# Russell's paradox

Russell's paradox is a paradox uncovered by Bertrand Russell in 1901, which forced a reformulation of set
theory. One version of Russell's paradox, known as the barber paradox,
considers a town with a male barber who, every day, shaves every man who
doesn't shave himself, and no one else. Does the barber shave himself? The
scenario as described requires that the barber shave himself if and only
if he does not! Russell's Paradox, in its original form considers the set
of all sets that aren't members of themselves. Most sets, it would seem,
aren't members of themselves – for example, the set of elephants is
not an elephant – and so could be said to be "run-of-the-mill." However,
some "self-swallowing" sets do contain themselves as members, such as the
set of all sets, or the set of all things except Julius Caesar, and so on.
Clearly, every set is either run-of-the-mill or self-swallowing, and no
set can be both. But then, asked Russell, what about the set *S* of
all sets that aren't members of themselves? Somehow, *S* is neither
a member of itself nor not a member of itself. Russell discovered this strange
situation while studying a foundational work in symbolic logic by Gottlob Frege. After he described it, set theory had
to be reformulated axiomatically in a way that avoided such problems. Russell
himself, together with Alfred North Whitehead,
developed a comprehensive system of types in *Principia Mathematica*.

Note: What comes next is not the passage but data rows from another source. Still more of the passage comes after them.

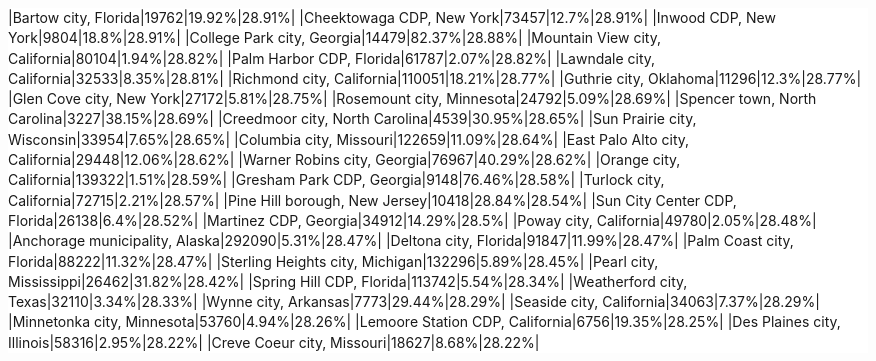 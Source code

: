 |Bartow city, Florida|19762|19.92%|28.91%|
|Cheektowaga CDP, New York|73457|12.7%|28.91%|
|Inwood CDP, New York|9804|18.8%|28.91%|
|College Park city, Georgia|14479|82.37%|28.88%|
|Mountain View city, California|80104|1.94%|28.82%|
|Palm Harbor CDP, Florida|61787|2.07%|28.82%|
|Lawndale city, California|32533|8.35%|28.81%|
|Richmond city, California|110051|18.21%|28.77%|
|Guthrie city, Oklahoma|11296|12.3%|28.77%|
|Glen Cove city, New York|27172|5.81%|28.75%|
|Rosemount city, Minnesota|24792|5.09%|28.69%|
|Spencer town, North Carolina|3227|38.15%|28.69%|
|Creedmoor city, North Carolina|4539|30.95%|28.65%|
|Sun Prairie city, Wisconsin|33954|7.65%|28.65%|
|Columbia city, Missouri|122659|11.09%|28.64%|
|East Palo Alto city, California|29448|12.06%|28.62%|
|Warner Robins city, Georgia|76967|40.29%|28.62%|
|Orange city, California|139322|1.51%|28.59%|
|Gresham Park CDP, Georgia|9148|76.46%|28.58%|
|Turlock city, California|72715|2.21%|28.57%|
|Pine Hill borough, New Jersey|10418|28.84%|28.54%|
|Sun City Center CDP, Florida|26138|6.4%|28.52%|
|Martinez CDP, Georgia|34912|14.29%|28.5%|
|Poway city, California|49780|2.05%|28.48%|
|Anchorage municipality, Alaska|292090|5.31%|28.47%|
|Deltona city, Florida|91847|11.99%|28.47%|
|Palm Coast city, Florida|88222|11.32%|28.47%|
|Sterling Heights city, Michigan|132296|5.89%|28.45%|
|Pearl city, Mississippi|26462|31.82%|28.42%|
|Spring Hill CDP, Florida|113742|5.54%|28.34%|
|Weatherford city, Texas|32110|3.34%|28.33%|
|Wynne city, Arkansas|7773|29.44%|28.29%|
|Seaside city, California|34063|7.37%|28.29%|
|Minnetonka city, Minnesota|53760|4.94%|28.26%|
|Lemoore Station CDP, California|6756|19.35%|28.25%|
|Des Plaines city, Illinois|58316|2.95%|28.22%|
|Creve Coeur city, Missouri|18627|8.68%|28.22%| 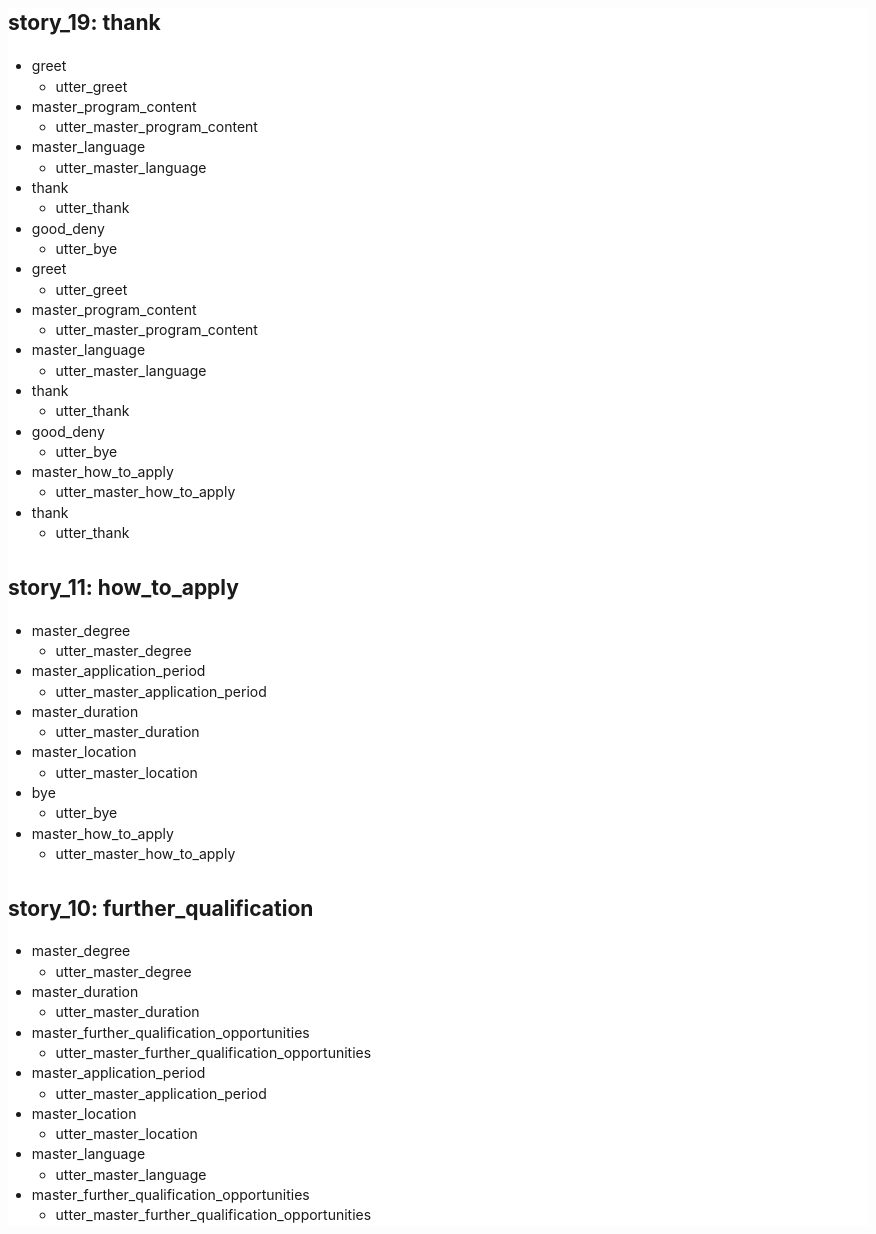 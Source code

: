 ## story_19: thank
* greet
    - utter_greet
* master_program_content
    - utter_master_program_content
* master_language
    - utter_master_language
* thank
    - utter_thank
* good_deny
    - utter_bye
* greet
    - utter_greet
* master_program_content
    - utter_master_program_content
* master_language
    - utter_master_language
* thank
    - utter_thank
* good_deny
    - utter_bye
* master_how_to_apply
    - utter_master_how_to_apply
* thank
    - utter_thank

## story_11: how_to_apply
* master_degree
    - utter_master_degree
* master_application_period
    - utter_master_application_period
* master_duration
    - utter_master_duration
* master_location
    - utter_master_location
* bye
    - utter_bye
* master_how_to_apply
    - utter_master_how_to_apply

## story_10: further_qualification
* master_degree
    - utter_master_degree
* master_duration
    - utter_master_duration
* master_further_qualification_opportunities
    - utter_master_further_qualification_opportunities
* master_application_period
    - utter_master_application_period
* master_location
    - utter_master_location
* master_language
    - utter_master_language
* master_further_qualification_opportunities
    - utter_master_further_qualification_opportunities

Although this system does avoid troublesome paradoxes and allows for the
construction of all of mathematics, it never became widely accepted. Instead,
the most common version of axiomatic set theory in use today is the so-called **Zermelo-Fraenkel set theory**, which avoids the notion of
types and restricts the universe of sets to those that can be built up from
given sets using certain axioms. Russell's paradox underlies the proof of Gödel's incompleteness theorem as well as Alan Turing's proof of the undecidability
of the halting problem.